The Ministry of Agriculture, Forestry and Fisheries (MAFF) was forced to establish a "Committee to Study and Review Countermeasures against Poor Harvests of Nori Seaweed" (commonly called the third party committee for Nori) on 26 February 2001, in order to investigate the causes of and suggest countermeasures to deal with the poor Nori harvest.
The Committee publicized its opinions in favor of surveys to be performed with the iron gates in the seawall opened and suggested that the Isahaya Bay Reclamation Project has influenced currents and sediment loads, both important environmental factors. It then suggested short-term, medium-term and long-term surveys for Isahaya Bay as well as the whole Ariake Sea. It suggested that a survey over a two month period as the first step (short-term), then a six-month survey (medium-term) should be carried out and, based on results of these, that a survey conducted over the course of several years (long-term) should be carried out.

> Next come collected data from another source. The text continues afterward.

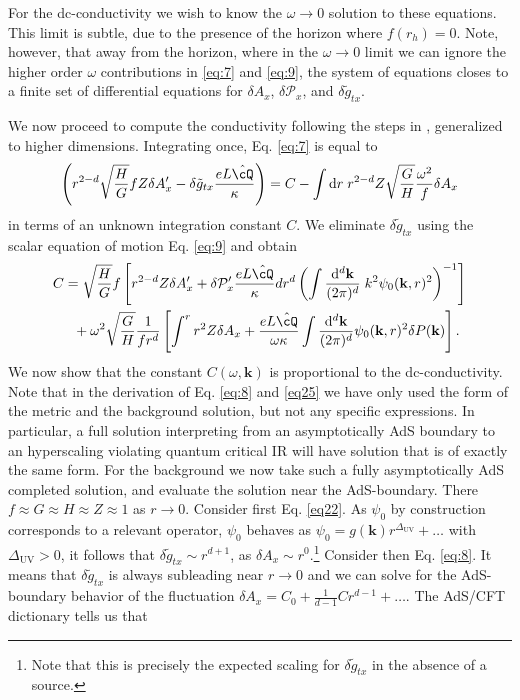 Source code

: \documentclass[10pt, oneside]{book}
\begin{document}
\begin{doublespace}
For the dc-conductivity we wish to know the $\omega \rightarrow 0$ solution to these equations. This limit is subtle, due to the presence of the horizon where $f(r_h)=0$. Note, however, that away from the horizon, where in the $\omega \rightarrow 0$ limit we can ignore the higher order $\omega$ contributions in \eqref{eq:7} and \eqref{eq:9},
the system of equations closes to a finite set of differential equations for $\delta A_x$, $\delta\mathcal{P}_x$, and $\delta \tilde{g}_{tx}$. 

We now proceed to compute the conductivity following the steps in  \cite{Blake:2013bqa}, generalized to higher dimensions.   
Integrating once, Eq. \eqref{eq:7} is equal to
\begin{align}
  \label{eq:8}
  \left( r^{2-d}\sqrt{\frac{H}{G}}fZ\delta A_x^\prime  -  \delta \tilde{g}_{tx} \frac{eL\hat{\cQ}}{\kappa}\right) = C -\int\mathrm{d}r \; r^{2-d}Z\sqrt{\frac{G}{H}} \frac{\omega^2}{f} \delta A_x 
\end{align}
in terms of an unknown integration constant $C$. We eliminate $\delta\tilde{g}_{tx}$ using the scalar equation of motion Eq. \eqref{eq:9} and obtain 
\begin{align}
C &=\sqrt{\frac{H}{G}} f \left[ r^{2-d}Z\delta A_x^\prime  + {\delta \mathcal{P}_x^\prime} \frac{eL\hat{\cQ}}{\kappa} dr^d \left(\int \frac{\mathrm{d}^d\mathbf{k}}{(2\pi)^d}\; k^2 \psi_0(\mathbf{k},r)^2\right)^{-1}\right] \nonumber\\
&~~ +\omega^2\sqrt{\frac{G}{H}} \frac{1}{fr ^d}\left[\int^r r^{2}Z \delta A_x +\frac{eL\hat{\cQ}}{\omega \kappa}  \int \frac{\mathrm{d}^d \mathbf{k}}{(2\pi)^d} \psi_0(\mathbf{k},r)^2 \delta P(\mathbf{k}) \right].
\label{eq25}
\end{align} 
We now show that the constant $C(\omega, \mathbf{k})$ is proportional to the dc-conductivity.
Note that in the derivation of Eq. \eqref{eq:8} and \eqref{eq25} we have only used the form of the metric and the background solution, but not any specific expressions. In particular, a full solution interpreting from an asymptotically AdS boundary to an hyperscaling violating quantum critical IR will have solution that is of exactly the same form. For the background we now take such a fully asymptotically AdS completed solution, and evaluate the solution near the AdS-boundary. There $f\approx G\approx H\approx Z\approx 1$ as $r\rightarrow 0$. Consider first Eq. \eqref{eq22}. As $\psi_0$ by construction corresponds to a relevant operator,  $\psi_0$ behaves as $\psi_0= g(\mathbf{k}) r^{\Delta_{\mathrm{UV}}}+\ldots$ with $\Delta_{\mathrm{UV}} >0$, it follows that $\delta\tilde{g}_{tx} \sim r^{d+1}$, as $\delta A_x \sim r^{0}$.\footnote{Note that this is precisely the expected scaling for $\delta \tilde{g}_{tx}$ in the absence of a source.} Consider then Eq. \eqref{eq:8}. It means that $\delta\tilde{g}_{tx}$ is always subleading near $r\rightarrow 0$ and we can solve for the AdS-boundary behavior of the fluctuation $\delta A_x =  C_0+\frac{1}{d-1}C r^{d-1}+\ldots$. The AdS/CFT dictionary tells us that

\end{doublespace}
\end{document}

Such surveys with gates in the seawall open would undoubtedly reveal that the Isahaya Bay Reclamation Project is the major cause of the Ariake Disaster and the severe damage to fisheries. Local fishermen and others concerned welcomed the suggestions from the Committee, which would lead to the cancellation of the reclamation project and the introduction a new vision for restoring the Ariake Sea. The Ministry of Agriculture, Forestry and Fisheries (MAFF), however, carried out only the short-term survey but not the medium- or long-term ones.

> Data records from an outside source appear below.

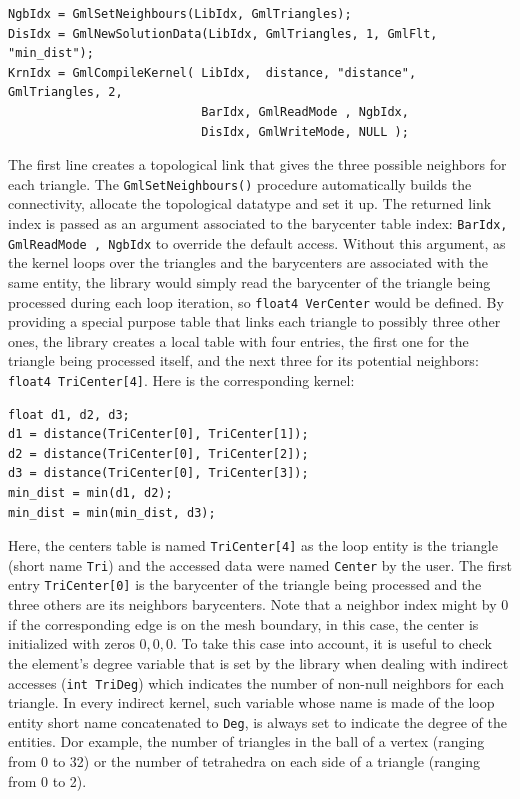 \documentclass[a4paper,12pt]{article}
\begin{document}
\begin{tt}
\begin{verbatim}
NgbIdx = GmlSetNeighbours(LibIdx, GmlTriangles);
DisIdx = GmlNewSolutionData(LibIdx, GmlTriangles, 1, GmlFlt, "min_dist");
KrnIdx = GmlCompileKernel( LibIdx,  distance, "distance", GmlTriangles, 2,
                           BarIdx, GmlReadMode , NgbIdx,
                           DisIdx, GmlWriteMode, NULL );
\end{verbatim}
\end{tt}
\normalfont

The first line creates a topological link that gives the three possible neighbors for each triangle. The {\tt GmlSetNeighbours()} procedure automatically builds the connectivity, allocate the topological datatype and set it up. The returned link index is passed as an argument associated to the barycenter table index: {\tt BarIdx, GmlReadMode , NgbIdx} to override the default access. Without this argument, as the kernel loops over the triangles and the barycenters are associated with the same entity, the library would simply read the barycenter of the triangle being processed during each loop iteration, so {\tt float4 VerCenter} would be defined. By providing a special purpose table that links each triangle to possibly three other ones, the library creates a local table with four entries, the first one for the triangle being processed itself, and the next three for its potential neighbors: {\tt float4 TriCenter[4]}. Here is the corresponding kernel:

\begin{tt}
\begin{verbatim}
float d1, d2, d3;
d1 = distance(TriCenter[0], TriCenter[1]);
d2 = distance(TriCenter[0], TriCenter[2]);
d3 = distance(TriCenter[0], TriCenter[3]);
min_dist = min(d1, d2);
min_dist = min(min_dist, d3);
\end{verbatim}
\end{tt}
\normalfont

Here, the centers table is named {\tt TriCenter[4]} as the loop entity is the triangle (short name {\tt Tri}) and the accessed data were named {\tt Center} by the user. The first entry {\tt TriCenter[0]} is the barycenter of the triangle being processed and the three others are its neighbors barycenters. Note that a neighbor index might by $0$ if the corresponding edge is on the mesh boundary, in this case, the center is initialized with zeros ${0,0,0}$. To take this case into account, it is useful to check the element's degree variable that is set by the library when dealing with indirect accesses ({\tt int TriDeg}) which indicates the number of non-null neighbors for each triangle. In every indirect kernel, such variable whose name is made of the loop entity short name concatenated to {\tt Deg}, is always set to indicate the degree of the entities. Dor example, the number of triangles in the ball of a vertex (ranging from 0 to 32) or the number of tetrahedra on each side of a triangle (ranging from 0 to 2).
\end{document}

The MAFF forced resumption of the reclamation work on 13 August 2002, when local fishermen stopped their sit-down campaign temporarily to celebrate the midsummer holiday called O-Bon. The O-Bon is an important holiday for most Japanese, as they pay their respects to their ancestors during this holiday.
The MAFF, at the same time, established another Committee to Consider Medium-term and Long-term Surveys, just after they dismissed the Third Party Committee. The undeclared aim of the new committee was to find justifications for not carrying out those surveys. The new Committee includes ex-officers of the MAFF and other governmental agencies. The Committee found it impossible to conclude that there is no need for open-gate surveys, due to strong protests by fishermen and citizens, statements by experts recognizing that medium- and long-term surveys are indeed required, and unanimous resolutions calling for these surveys adopted by the elected representative assemblies of three neighboring prefectures, Saga, Fukuoka and Kumamoto. The new Committee's report, though not fairly concluded, officially said both yes and no to medium- and long-term surveys. This ambiguous report was the final activity of the new Committee and it was dissolved after 25 December 2003. The final decision on medium- and long-term surveys will be made by the Minister of Agriculture, Forestry and Fisheries.
The major focal points in the near future will be how to ensure implementation of the medium- and long-term surveys, as called for by the Nori committee established by the MAFF itself, how to stop further environmental destruction by the land reclamation project and how to achieve a turn-about, from the destruction of Isahaya Bay and the Ariake Sea to their restoration.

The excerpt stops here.